When negotiating the sale of a bank, the buyers and sellers often engage in a kabuki dance over the indemnification provisions of the agreement. What should you expect as a buyer or a seller when it comes to these terms?

Every two years the American Bar Association publishes a Private Target Deal Points Study, which is widely recognized as the gold standard for market metrics of key negotiated legal issues in M&A agreements. While acknowledging that this study focuses on deals larger than your typical Iowa transaction, the study results can prove to be very useful in negotiations. This article will highlight some key findings that may be of interest to bankers.

Survival Period of Representations & Warranties

Frequently debated is the survival period of the representations and warranties. In over 80 percent of deals in the study, the survival period was between 12 and 18 months with 27 percent being exactly 12 months, 18 percent being between 12 months and 18 months, and 38 percent being exactly 18 months. The remaining deals had survival periods greater than 18 months or no express survival period.

Escrow/Holdback

Just over three quarters of deals included some sort of escrow or holdback. In bank transactions this is usually tied to suspect loans and other items that cannot be quantified at the closing. The study results showed that the escrow size was:

Escrow Size

(% of deal value)

<3%

>3%-<5%

5%

>5%-<7%

>7%-<10%

10%

>10%-<15%

>15%

% of Deals Analyzed

32%

7%

5%

7%

21%

12%

15%

2%

Caps on Indemnification

Nearly 80 percent of deals had a determinable cap on indemnification, and in 59 percent of those deals the cap was less than 10 percent of the deal value. Fifteen percent of deals had a cap of exactly 10 percent, and an additional 15 percent had a cap between 10 percent and 15 percent. Only 7 percent of deals had caps between 15 percent and 50 percent, and 4 percent of deals had caps equal to the entire purchase price.

Baskets

On the other hand, 65 percent of deals had no eligible claim threshold. Ninety-five percent of those deals with a basket had a basket size of 1 percent of the deal value or less (45 percent with 0.5 percent or less, and 50 percent with between 0.5 percent to 1 percent). Only 2 percent of deals had a basket size greater than 2 percent of the deal value. Seventy percent of the baskets were a deductible from any indemnification claims. Just 26 percent were first-dollar baskets.
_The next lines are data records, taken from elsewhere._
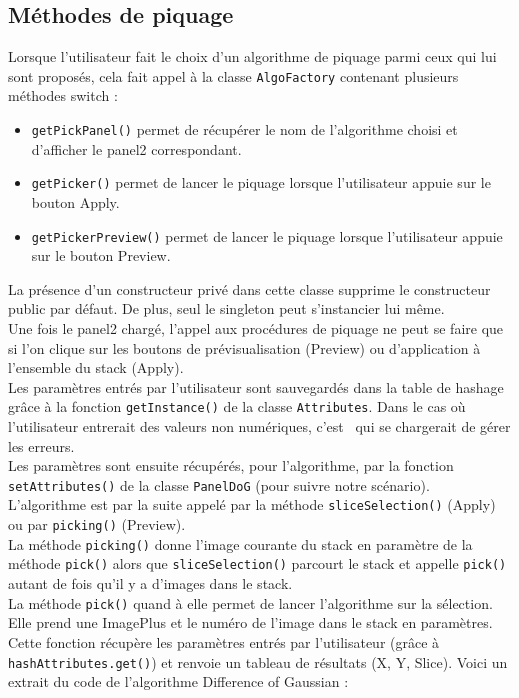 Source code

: \subsection{Méthodes de piquage}

Lorsque l'utilisateur fait le choix d'un algorithme de piquage parmi ceux qui lui sont proposés, cela fait appel à la classe \texttt{AlgoFactory} contenant plusieurs méthodes switch :
\begin{itemize}
\item \texttt{getPickPanel()} permet de récupérer le nom de l'algorithme choisi et d'afficher le panel2 correspondant.
\item \texttt{getPicker()} permet de lancer le piquage lorsque l'utilisateur appuie sur le bouton Apply.
\item \texttt{getPickerPreview()} permet de lancer le piquage lorsque l'utilisateur appuie sur le bouton Preview.
\end{itemize}

La présence d'un constructeur privé dans cette classe supprime le constructeur public par défaut. De plus, seul le singleton peut s'instancier lui même. \\

Une fois le panel2 chargé, l'appel aux procédures de piquage ne peut se faire que si l'on clique sur les boutons de prévisualisation (Preview) ou d'application à l'ensemble du stack (Apply). \\
Les paramètres entrés par l'utilisateur sont sauvegardés dans la table de hashage grâce à la fonction \texttt{getInstance()} de la classe \texttt{Attributes}. Dans le cas où l'utilisateur entrerait des valeurs non numériques, c'est \imj ~qui se chargerait de gérer les erreurs. \\
Les paramètres sont ensuite récupérés, pour l'algorithme, par la fonction \texttt{setAttributes()} de la classe \texttt{PanelDoG} (pour suivre notre scénario). \\
 L'algorithme est par la suite appelé par la méthode \texttt{sliceSelection()} (Apply) ou par \texttt{picking()} (Preview). \\

La méthode \texttt{picking()} donne l'image courante du stack en paramètre de la méthode \texttt{pick()} alors que \texttt{sliceSelection()} parcourt le stack et appelle \texttt{pick()} autant de fois qu'il y a d'images dans le stack. \\

La méthode \texttt{pick()} quand à elle permet de lancer l'algorithme sur la sélection. Elle prend une ImagePlus et le numéro de l'image dans le stack en paramètres. Cette fonction récupère les paramètres entrés par l'utilisateur (grâce à \texttt{hashAttributes.get()}) et renvoie un tableau de résultats (X, Y, Slice). Voici un extrait du code de l'algorithme Difference of Gaussian :

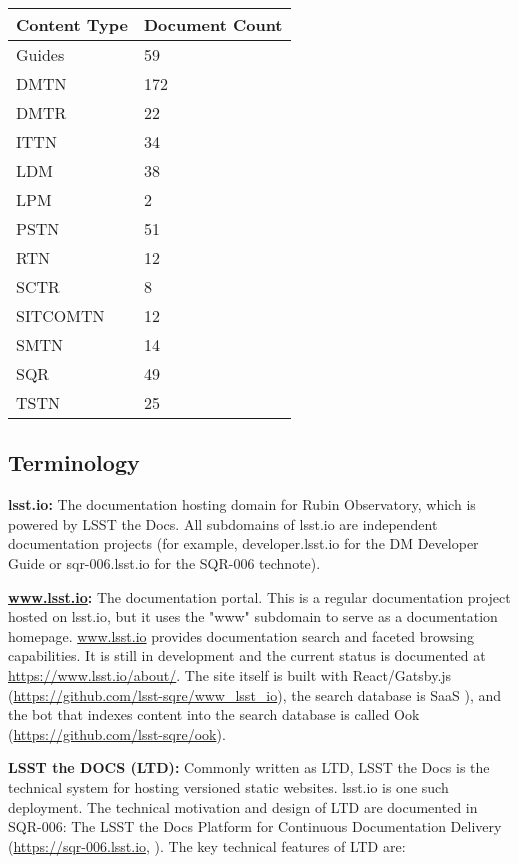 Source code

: \begin{longtable}{p{}p{}}\hline
\textbf{Content Type} & \textbf{Document Count}  \\\hline
Guides		& 59 		\\\hline
DMTN 		& 172	\\\hline
DMTR		& 22 		\\\hline
ITTN		& 34 		\\\hline
LDM			& 38 		\\\hline
LPM 		& 2 		\\\hline
PSTN  		& 51  	\\\hline
RTN   		& 12 		\\\hline
SCTR 		& 8 		\\\hline
SITCOMTN	& 12 		\\\hline
SMTN 		& 14		\\\hline
SQR 		& 49 		\\\hline
TSTN 		& 25          \\\hline          
\end{longtable}

\subsection{Terminology}

{\bf lsst.io:}  The documentation hosting domain for Rubin Observatory, which is powered by LSST the Docs. All subdomains of lsst.io are independent documentation projects (for example, developer.lsst.io for the DM Developer Guide or sqr-006.lsst.io for the SQR-006 technote).

{\bf \url{www.lsst.io}:}  The documentation portal. This is a regular documentation project hosted on lsst.io, but it uses the "www" subdomain to serve as a documentation homepage. \url{www.lsst.io} provides documentation search and faceted browsing capabilities. It is still in development and the current status is documented at \url{https://www.lsst.io/about/}. The site itself is built with React/Gatsby.js (\url{https://github.com/lsst-sqre/www_lsst_io}), the search database is SaaS \citep{SaaS-cite}), and the bot that indexes content into the search database is called Ook (\url{https://github.com/lsst-sqre/ook}).

{\bf LSST the DOCS (LTD):}  Commonly written as LTD, LSST the Docs is the technical system for hosting versioned static websites. lsst.io is one such deployment. The technical motivation and design of LTD are documented in SQR-006: The LSST the Docs Platform for Continuous Documentation Delivery (\url{https://sqr-006.lsst.io}, ). The key technical features of LTD are:

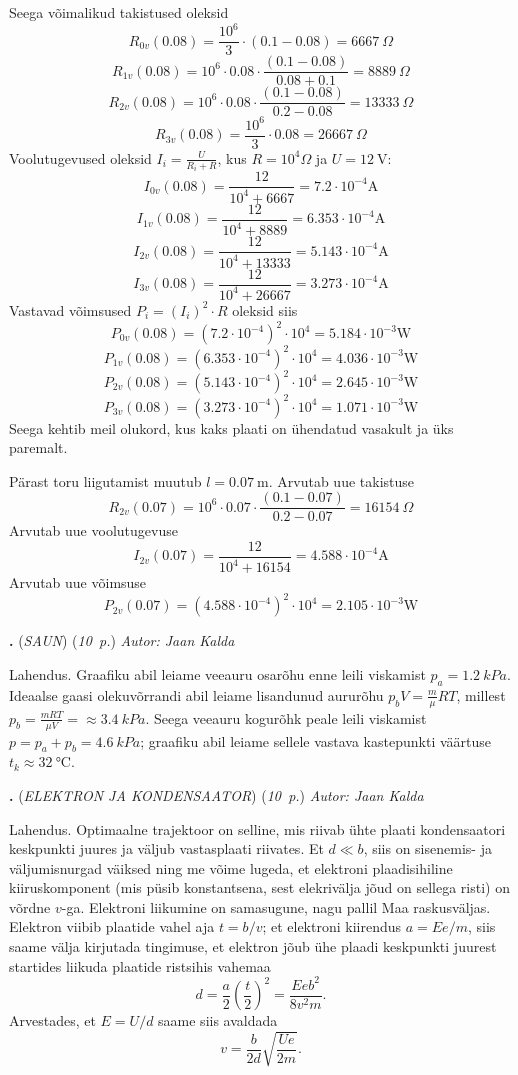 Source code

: \documentclass[11pt,a5paper]{article}
\newcommand{\numb}[1]{\vspace{5pt}\textbf{\large #1}}
\newcommand{\nimi}[1]{(\textsl{\small #1})}
\newcommand{\punktid}[1]{(\emph{#1~p.})}
\newcounter{ylesanne}
\newcommand{\yl}[1]{\addtocounter{ylesanne}{1}\numb{\theylesanne.} \nimi{#1} \newblock{}}
\newcommand{\autor}[1]{\emph{ Autor: #1}}%
\begin{document}
Seega võimalikud takistused oleksid
\[R_{0v}(0.08) = \frac{10^6}{3} \cdot (0.1-0.08) = \SI{6667}{\Omega}\]
\[R_{1v}(0.08) = 10^6 \cdot  0.08 \cdot \frac{(0.1-0.08)}{0.08+0.1} = \SI{8889}{\Omega}\]
\[R_{2v}(0.08) = 10^6 \cdot  0.08 \cdot  \frac{(0.1-0.08)}{0.2-0.08} = \SI{13333}{\Omega}\]
\[R_{3v}(0.08) = \frac{10^6}{3} \cdot 0.08 = \SI{26667}{\Omega}\]
Voolutugevused oleksid $I_i=\frac{U}{R_i  + R}$, kus $R = 10^4\si{\Omega}$ ja $U = \SI{12}{\volt}$:
\[ I_{0v}(0.08) = \frac{12}{10^4 + 6667} = 7.2 \cdot 10^{-4} \si{\ampere}\]
\[ I_{1v}(0.08) = \frac{12}{10^4 + 8889} = 6.353 \cdot 10^{-4} \si{\ampere}\]
\[ I_{2v}(0.08) = \frac{12}{10^4 + 13333} = 5.143 \cdot 10^{-4} \si{\ampere}\]
\[ I_{3v}(0.08) = \frac{12}{10^4 + 26667} = 3.273 \cdot 10^{-4} \si{\ampere}\]
Vastavad võimsused $P_i = (I_i)^2 \cdot R$ oleksid siis
\[ P_{0v}(0.08) = (7.2 \cdot 10^{-4})^2 \cdot 10^4 = 5.184 \cdot 10^{-3}  \si{\watt}\]
\[ P_{1v}(0.08) = (6.353 \cdot 10^{-4})^2 \cdot 10^4 = 4.036 \cdot 10^{-3}  \si{\watt}\]
\[ P_{2v}(0.08) = (5.143 \cdot 10^{-4})^2 \cdot 10^4 = 2.645 \cdot 10^{-3}  \si{\watt}\]
\[ P_{3v}(0.08) = (3.273 \cdot 10^{-4})^2 \cdot 10^4 = 1.071 \cdot 10^{-3}  \si{\watt}\]
Seega kehtib meil olukord, kus kaks plaati on ühendatud vasakult ja üks paremalt.

Pärast toru liigutamist muutub $l=\SI{0.07}{\meter} $.
Arvutab uue takistuse
\[ R_{2v}(0.07) =  10^6 \cdot 0.07 \cdot  \frac{(0.1-0.07)}{0.2-0.07} = \SI{16154}{\Omega} \]
Arvutab uue voolutugevuse
\[ I_{2v}(0.07) = \frac{12}{10^4 + 16154} = 4.588 \cdot 10^{-4} \si{\ampere}\]
Arvutab  uue võimsuse
\[ P_{2v}(0.07) = (4.588 \cdot 10^{-4})^2 \cdot 10^4 = 2.105 \cdot 10^{-3}  \si{\watt}\]



\yl{SAUN}
\punktid{10} \autor{Jaan Kalda}

Lahendus. Graafiku abil leiame veeauru osarõhu enne leili viskamist $p_a=\SI{1.2}{kPa}$. Ideaalse gaasi olekuvõrrandi abil leiame lisandunud aururõhu $p_bV=\frac m\mu RT$, millest $p_b=\frac {mRT}{\mu V}=\approx \SI{3.4}{kPa}$. Seega veeauru kogurõhk peale leili viskamist $p=p_a+p_b=\SI{4.6}{kPa}$; graafiku abil leiame sellele vastava kastepunkti väärtuse $t_k\approx \SI{32}\celsius$.




\yl{ELEKTRON JA KONDENSAATOR}
\punktid{10} \autor{Jaan Kalda}

Lahendus. Optimaalne trajektoor on selline, mis riivab ühte plaati kondensaatori keskpunkti juures ja väljub vastasplaati riivates. Et $d\ll b$, siis on sisenemis- ja väljumisnurgad väiksed ning me võime lugeda, et elektroni plaadisihiline kiiruskomponent (mis püsib konstantsena, sest elekrivälja jõud on sellega risti) on võrdne $v$-ga. Elektroni liikumine on samasugune, nagu pallil Maa raskusväljas. Elektron viibib plaatide vahel aja $t=b/v$; et elektroni kiirendus $a=Ee/m$, siis saame välja kirjutada tingimuse, et elektron jõub ühe plaadi keskpunkti juurest startides liikuda plaatide ristsihis vahemaa $$d=\frac a2\left(\frac t2\right)^2=\frac{Eeb^2}{8v^2m}.$$ Arvestades, et $E=U/d$ saame siis avaldada $$v=\frac b{2d}\sqrt{\frac{Ue}{2m}}.$$
\end{document}
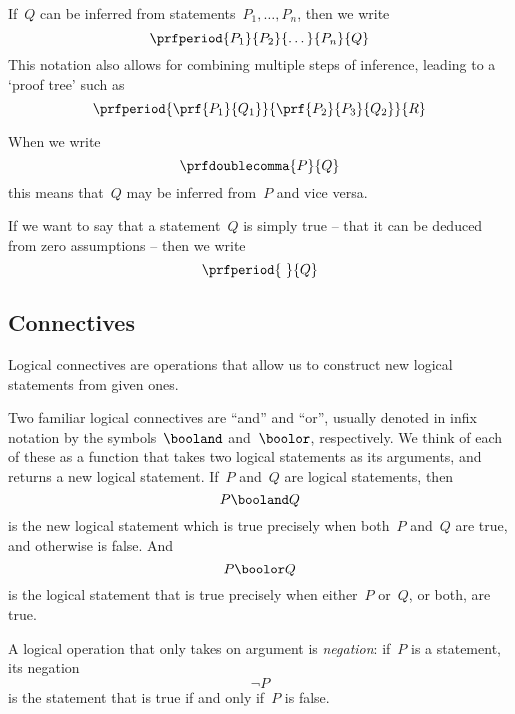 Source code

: If~$Q$ can be inferred from statements~$P_1, \ldots, P_n$, then we write
\begin{equation}
    \prfperiod{
        P_1
    }{
        P_2
    }{
        \dots
    }{
        P_n
    }{
        Q
    }
\end{equation}
This notation also allows for combining multiple steps of inference, leading to a `proof tree' such as
\begin{equation}
    \prfperiod{
        \prf{
            P_1
        }{
            Q_1
        }
    }{
        \prf{
            P_2
        }{
            P_3
        }{
            Q_2
        }
    }{
        R
    }
\end{equation}

When we write
\begin{equation}
    \prfdoublecomma{
        P
    }{
        Q
    }
\end{equation}
this means that~$Q$ may be inferred from~$P$ and vice versa.

If we want to say that a statement~$Q$ is simply true -- that it can be deduced from zero assumptions -- then we write
\begin{equation}
    \prfperiod{
        \
    }{
        Q
    }
\end{equation}

\subsection{Connectives}

Logical connectives are operations that allow us to construct new logical statements from given ones.

Two familiar logical connectives are ``and'' and ``or'', usually denoted in infix notation by the symbols~$\booland$ and~$\boolor$, respectively.
We think of each of these as a function that takes two logical statements as its arguments, and returns a new logical statement.
If~$P$ and~$Q$ are logical statements, then
%
\begin{equation}
    P \booland Q
\end{equation}
%
is the new logical statement which is true precisely when both~$P$ and~$Q$ are true, and otherwise is false.
And
\begin{equation}
    P \boolor Q
\end{equation}
is the logical statement that is true precisely when either~$P$ or~$Q$, or both, are true.

A logical operation that only takes on argument is \emph{negation}: if~$P$ is a statement, its negation
\begin{equation}
    \lnot P
\end{equation}
is the statement that is true if and only if~$P$ is false.

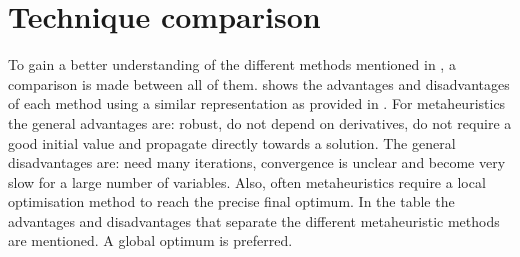 \section{Technique comparison}
\label{sec:techcomp}
To gain a better understanding of the different methods mentioned in  , a comparison is made between all of them.  shows the advantages and disadvantages of each method using a similar representation as provided in \cite{noomen2013}. For metaheuristics the general advantages are: robust, do not depend on derivatives, do not require a good initial value and propagate directly towards a solution. The general disadvantages are: need many iterations, convergence is unclear and become very slow for a large number of variables. Also, often metaheuristics require a local optimisation method to reach the precise final optimum. In the table the advantages and disadvantages that separate the different metaheuristic methods are mentioned. A global optimum is preferred.



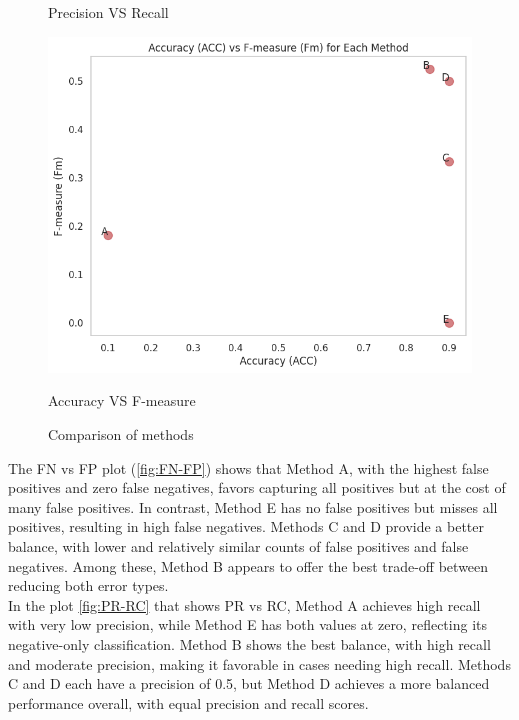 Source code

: \documentclass{article}
\begin{document}
\begin{figure}[H]
\begin{minipage}{0.37\textwidth}
		\caption{Precision VS Recall}
		\label{fig:PR-RC}
	\end{minipage}
	\hspace{0.03\textwidth} %
	\begin{minipage}{0.37\textwidth}
		\centering
		\includegraphics[width=\textwidth]{images/ACC-Fm.png}
		\caption{Accuracy VS F-measure}
		\label{fig:ACC-Fm}
	\end{minipage}
	
	\caption{Comparison of methods}
	\label{fig:comparison}
\end{figure}


The FN vs FP plot (\ref{fig:FN-FP}) shows that Method A, with the highest false positives and zero false negatives, favors capturing all positives but at the cost of many false positives. In contrast, Method E has no false positives but misses all positives, resulting in high false negatives. Methods C and D provide a better balance, with lower and relatively similar counts of false positives and false negatives. Among these, Method B appears to offer the best trade-off between reducing both error types.
\\

In the plot \ref{fig:PR-RC} that shows PR vs RC, Method A achieves high recall with very low precision, while Method E has both values at zero, reflecting its negative-only classification. Method B shows the best balance, with high recall and moderate precision, making it favorable in cases needing high recall. Methods C and D each have a precision of 0.5, but Method D achieves a more balanced performance overall, with equal precision and recall scores.
\\
\end{document}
Representations & Warranties Insurance

Representations and warranties insurance is a relatively new concept. It is intended to take the place of indemnification by the seller. In the deals analyzed, 29 percent included representations and warranties insurance (RWI) in the definitive agreement. In 23 percent of deals, RWI was the buyer's sole source of recovery for all representations, and in an additional 18 percent of deals, RWI was the buyer's sole source of recovery only for non-fundamental representations. Additionally, 45 percent of deals required the buyer to pursue indemnification claims under the RWI policy.

The content of this article is intended to provide a general guide to the subject matter. Specialist advice should be sought about your specific circumstances.